Next Italian food lesson is its regions
If you're lucky, you've never known a world without olive oil or a time when Parmesan cheese only came in green cans.
But there was such a world. Once stigmatized as the cuisine of "garlic eaters," Italian food and its ingredients were almost impossible to find in America 40 years ago.
"Certain foods were so associated with lower-class people that it was a way of keeping those people and their food in their place," says John Mariani, author of "How Italian Food Conquered the World."
But as increased travel and waves of new immigrants coaxed Americans to be more adventurous, Italian food found its way onto American tables — and into their hearts. During the 1960s and '70s, retailers began marketing "healthy" Italian ingredients, such as olive oil. And during the 1980s, big-name chefs like Wolfgang Puck adapted and enhanced foods like pizza, giving them culinary credibility and pushing them into the mainstream.
Today, dozens of oils, vinegars and other essentials vie for shelf space in supermarkets, and everything from pizza to pasta proliferates are on mainstream menus from Denny's to the Cheesecake Factory.
"Italian food appeals to such a broad spectrum," says Jonathan Waxman of the New York restaurant Barbuto. "It appeals to kids, snobby people, rustic diners. It appeals to big groups or an elegant dinner. It goes the full gamut."

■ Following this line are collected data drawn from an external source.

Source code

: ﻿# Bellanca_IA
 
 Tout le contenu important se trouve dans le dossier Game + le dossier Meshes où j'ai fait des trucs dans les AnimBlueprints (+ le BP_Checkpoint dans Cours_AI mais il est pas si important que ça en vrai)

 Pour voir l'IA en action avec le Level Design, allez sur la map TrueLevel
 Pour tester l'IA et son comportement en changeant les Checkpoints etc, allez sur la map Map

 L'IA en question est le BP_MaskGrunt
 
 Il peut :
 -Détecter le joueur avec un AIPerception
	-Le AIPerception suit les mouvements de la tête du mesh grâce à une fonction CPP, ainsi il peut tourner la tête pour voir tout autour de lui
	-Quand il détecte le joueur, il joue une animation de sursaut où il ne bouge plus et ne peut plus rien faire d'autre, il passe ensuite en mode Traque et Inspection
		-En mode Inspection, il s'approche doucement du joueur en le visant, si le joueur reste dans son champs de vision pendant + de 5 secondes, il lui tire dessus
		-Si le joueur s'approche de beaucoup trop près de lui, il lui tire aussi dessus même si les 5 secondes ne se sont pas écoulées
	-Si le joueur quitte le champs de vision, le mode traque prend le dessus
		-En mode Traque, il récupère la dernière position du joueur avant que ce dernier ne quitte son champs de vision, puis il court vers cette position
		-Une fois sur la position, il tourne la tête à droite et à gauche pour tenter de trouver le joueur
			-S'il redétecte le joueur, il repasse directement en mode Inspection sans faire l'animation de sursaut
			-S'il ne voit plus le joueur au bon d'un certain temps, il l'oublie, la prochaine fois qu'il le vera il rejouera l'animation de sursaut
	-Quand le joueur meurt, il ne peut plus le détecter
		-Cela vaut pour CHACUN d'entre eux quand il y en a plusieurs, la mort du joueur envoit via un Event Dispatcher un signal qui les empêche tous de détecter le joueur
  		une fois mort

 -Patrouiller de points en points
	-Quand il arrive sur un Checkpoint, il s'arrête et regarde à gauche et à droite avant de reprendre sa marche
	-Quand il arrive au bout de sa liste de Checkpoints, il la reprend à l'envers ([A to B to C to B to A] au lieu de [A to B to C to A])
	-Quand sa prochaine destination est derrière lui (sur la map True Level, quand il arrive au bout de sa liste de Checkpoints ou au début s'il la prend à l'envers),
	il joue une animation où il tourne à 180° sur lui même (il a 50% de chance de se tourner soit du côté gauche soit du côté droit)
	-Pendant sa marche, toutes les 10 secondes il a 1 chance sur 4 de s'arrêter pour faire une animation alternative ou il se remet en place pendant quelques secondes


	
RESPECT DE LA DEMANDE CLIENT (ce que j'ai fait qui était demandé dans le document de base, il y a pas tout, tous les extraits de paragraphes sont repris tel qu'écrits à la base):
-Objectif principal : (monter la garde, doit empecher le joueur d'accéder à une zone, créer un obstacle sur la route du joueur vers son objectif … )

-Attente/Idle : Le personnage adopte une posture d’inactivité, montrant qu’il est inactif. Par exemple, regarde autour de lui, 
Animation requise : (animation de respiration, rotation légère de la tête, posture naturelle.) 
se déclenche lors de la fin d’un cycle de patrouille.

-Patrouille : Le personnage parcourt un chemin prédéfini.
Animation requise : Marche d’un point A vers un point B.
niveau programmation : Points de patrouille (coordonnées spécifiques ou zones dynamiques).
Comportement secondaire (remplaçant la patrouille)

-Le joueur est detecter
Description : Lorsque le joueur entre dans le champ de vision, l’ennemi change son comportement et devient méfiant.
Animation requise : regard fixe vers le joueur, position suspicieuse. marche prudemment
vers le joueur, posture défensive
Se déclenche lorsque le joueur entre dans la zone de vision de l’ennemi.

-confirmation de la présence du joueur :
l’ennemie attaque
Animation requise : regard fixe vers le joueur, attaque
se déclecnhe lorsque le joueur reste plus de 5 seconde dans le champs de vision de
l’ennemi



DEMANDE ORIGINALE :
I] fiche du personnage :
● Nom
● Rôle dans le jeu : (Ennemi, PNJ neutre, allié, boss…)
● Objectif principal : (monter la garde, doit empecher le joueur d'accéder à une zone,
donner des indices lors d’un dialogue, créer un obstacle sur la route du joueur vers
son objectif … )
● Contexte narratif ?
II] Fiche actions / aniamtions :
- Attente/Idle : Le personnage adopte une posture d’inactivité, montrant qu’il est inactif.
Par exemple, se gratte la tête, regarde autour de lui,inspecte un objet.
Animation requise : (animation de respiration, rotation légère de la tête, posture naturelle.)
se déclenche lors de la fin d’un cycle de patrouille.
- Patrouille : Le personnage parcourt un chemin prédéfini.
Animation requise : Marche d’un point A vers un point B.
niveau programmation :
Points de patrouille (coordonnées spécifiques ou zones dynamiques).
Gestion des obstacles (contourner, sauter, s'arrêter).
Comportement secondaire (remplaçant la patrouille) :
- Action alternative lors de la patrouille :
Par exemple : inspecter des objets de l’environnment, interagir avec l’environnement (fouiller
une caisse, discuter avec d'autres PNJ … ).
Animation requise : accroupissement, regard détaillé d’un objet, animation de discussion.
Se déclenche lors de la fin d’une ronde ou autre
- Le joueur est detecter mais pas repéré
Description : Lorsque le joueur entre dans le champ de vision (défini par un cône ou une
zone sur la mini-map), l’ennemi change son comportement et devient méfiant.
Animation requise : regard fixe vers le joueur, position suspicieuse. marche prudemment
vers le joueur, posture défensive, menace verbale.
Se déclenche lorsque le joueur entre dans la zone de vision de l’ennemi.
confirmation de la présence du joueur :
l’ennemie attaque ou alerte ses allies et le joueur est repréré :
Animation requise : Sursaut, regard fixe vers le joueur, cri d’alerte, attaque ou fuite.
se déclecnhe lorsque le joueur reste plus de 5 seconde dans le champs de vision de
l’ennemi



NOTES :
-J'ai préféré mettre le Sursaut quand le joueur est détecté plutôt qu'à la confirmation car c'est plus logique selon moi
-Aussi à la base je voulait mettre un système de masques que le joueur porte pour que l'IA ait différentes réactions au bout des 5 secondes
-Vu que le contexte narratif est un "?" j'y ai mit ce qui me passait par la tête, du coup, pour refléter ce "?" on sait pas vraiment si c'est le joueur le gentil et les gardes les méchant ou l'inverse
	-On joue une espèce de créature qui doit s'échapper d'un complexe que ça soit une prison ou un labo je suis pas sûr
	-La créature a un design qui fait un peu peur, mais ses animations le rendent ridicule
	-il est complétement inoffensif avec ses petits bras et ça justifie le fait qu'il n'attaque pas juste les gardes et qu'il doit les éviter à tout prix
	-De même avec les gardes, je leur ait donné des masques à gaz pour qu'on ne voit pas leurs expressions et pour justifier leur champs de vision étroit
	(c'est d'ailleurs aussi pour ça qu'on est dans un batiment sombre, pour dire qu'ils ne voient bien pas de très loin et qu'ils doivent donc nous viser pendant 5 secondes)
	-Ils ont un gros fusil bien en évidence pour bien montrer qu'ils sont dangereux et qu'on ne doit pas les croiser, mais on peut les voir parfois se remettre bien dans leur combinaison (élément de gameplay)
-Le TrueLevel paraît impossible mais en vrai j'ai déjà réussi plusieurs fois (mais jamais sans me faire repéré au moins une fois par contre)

Like other chefs who came up in the 1980s, Waxman made his name applying his classical French training to American ingredients. But he never forgot the "old-school" Italian dishes he knew as a child in San Francisco, the cioppino and veal scaloppini. At Barbuto, and in his new book "Italian, My Way," Waxman adapts the simplicity, seasonality and most of all, the spontaneity of Italian dishes to American sensibilities. Overripe tomatoes are studded with garlic and roasted for a simple sauce, and fresh asparagus is shaved and dressed with lemon and hazelnuts.
The next frontier, say Waxman and Mariani, is to have Americans distinguish between the foods of Italy's different regions. "The most important thing about Italy is that it's not one cuisine, and now we're discovering all the different regions," Waxman says. "It's like America. It's the difference between what you get in Maine versus Louisiana."
Already, Mariani says, restaurants are beginning to open in places like New York and San Francisco and even Boulder, Colo., that specialize in the cuisines of Rome or Venice or places that few people have heard of, such as Friuli, in the country's northeastern corner. Like Puck and food activist Alice Waters before them, they are educating as well as feeding.
And many Americans already love Italy's quintessential regional dish: pasta.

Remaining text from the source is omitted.